We just came back from Ocean Pointe and attended a sales presentation....there was no mention of an Ocean Pointe 2.  They did say there was a Marriott hotel that would be opening North of the Ocean Pointe location on Singer Island. 

Will Ocean Pointe 2 be an extension of the current property?

Thanks!


----------



## GaryDouglas (Jul 30, 2007)

*One more...*

Maui Ocean Club Napili tower (Early 2009)


----------



## Dave M (Jul 30, 2007)

ramsfan - the two are the same resort. It doesn't have a name yet, so it has often been called "Ocean Pointe 2" here.

Thanks for the addition, Gary.


----------



## thinze3 (Jul 30, 2007)

Dave M said:


> ramsfan - the two are the same resort. It doesn't have a name yet, so it has often been called "Ocean Pointe 2" here.
> 
> Thanks for the addition, Gary.




We too were recently at Ocean Pointe. We were told that there was going to be a Marriott Hotel at the site across the street from the local beach park. Demolition had already begun. This was about 1/2 mile away from OP.


Up the road a bit, Marriott has also tentatively agreed with Riviera Beach city council on terms which would allow Marriott to tear down the old Crown Plaza and build a couple of Marriott Vacation Club multistory buildings.

This would have be totally separate from Ocean Pointe which is a 1-1/2 miles south and in the city of Palm Beach Shores.

Ocean Pointe has and old condo building that isolates its newest buidling - the Kingfish Bldg on the south end.
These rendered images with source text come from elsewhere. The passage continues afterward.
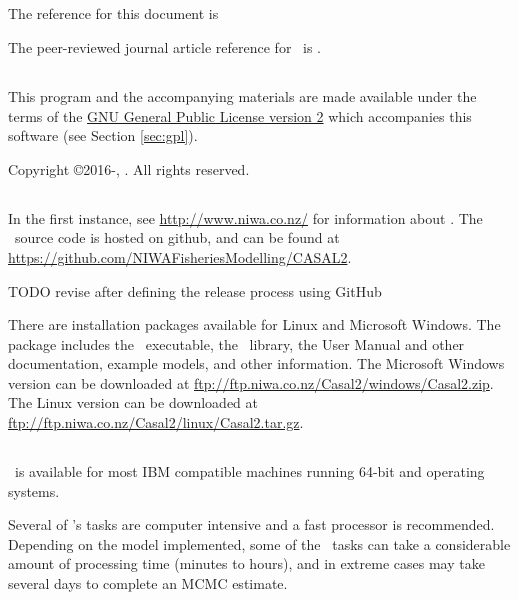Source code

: \subsection{}

The reference for this document is \ManualRef

The peer-reviewed journal article reference for \CNAME\ is \citep{doonan_casal2}.

\subsection{}

This program and the accompanying materials are made available under the terms of the \href{http://www.opensource.org/licenses/GPL-2.0}{GNU General Public License version 2} which accompanies this software (see Section \ref{sec:gpl}).

Copyright \copyright 2016-\SourceControlYearDoc, \href{http://www.niwa.co.nz}{\Organisation}. All rights reserved.

\subsection{}

In the first instance, see \url{http://www.niwa.co.nz/} for information about \CNAME . The \CNAME\ source code is hosted on github, and can be found at \url{https://github.com/NIWAFisheriesModelling/CASAL2}.

TODO revise after defining the release process using GitHub

There are installation packages available for Linux and Microsoft Windows.  The package includes the \CNAME\ executable, the \R\ library, the User Manual and other documentation, example models, and other information. The Microsoft Windows version can be downloaded at \url{ftp://ftp.niwa.co.nz/Casal2/windows/Casal2.zip}. The Linux version can be downloaded at \url{ftp://ftp.niwa.co.nz/Casal2/linux/Casal2.tar.gz}.

\subsection{}

\CNAME\ is available for most IBM compatible machines running 64-bit  and  operating systems.

Several of \CNAME's tasks are computer intensive and a fast processor is recommended. Depending on the model implemented, some of the \CNAME\ tasks can take a considerable amount of processing time (minutes to hours), and in extreme cases may take several days to complete an MCMC estimate.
Marriott has made a couple of offers to buy this complex, but the owners of the condo, can't agree whether or not to sale.


----------



## dougp26364 (Jul 31, 2007)

thinze3 said:


> We too were recently at Ocean Pointe. We were told that there was going to be a Marriott Hotel at the site across the street from the local beach park. Demolition had already begun. This was about 1/2 mile away from OP.
> 
> 
> Up the road a bit, Marriott has also tentatively agreed with Riviera Beach city council on terms which would allow Marriott to tear down the old Crown Plaza and build a couple of Marriott Vacation Club multistory buildings.
> ...



Hmmm, last I read on this the city council had put so many restrictions on it, including height restrictions, that Marriott and the developer told the goodbye. I wonder if the Riviera Beach had a change of heart? I sort of doubt it as there was a lot of public opposition to the proposal. 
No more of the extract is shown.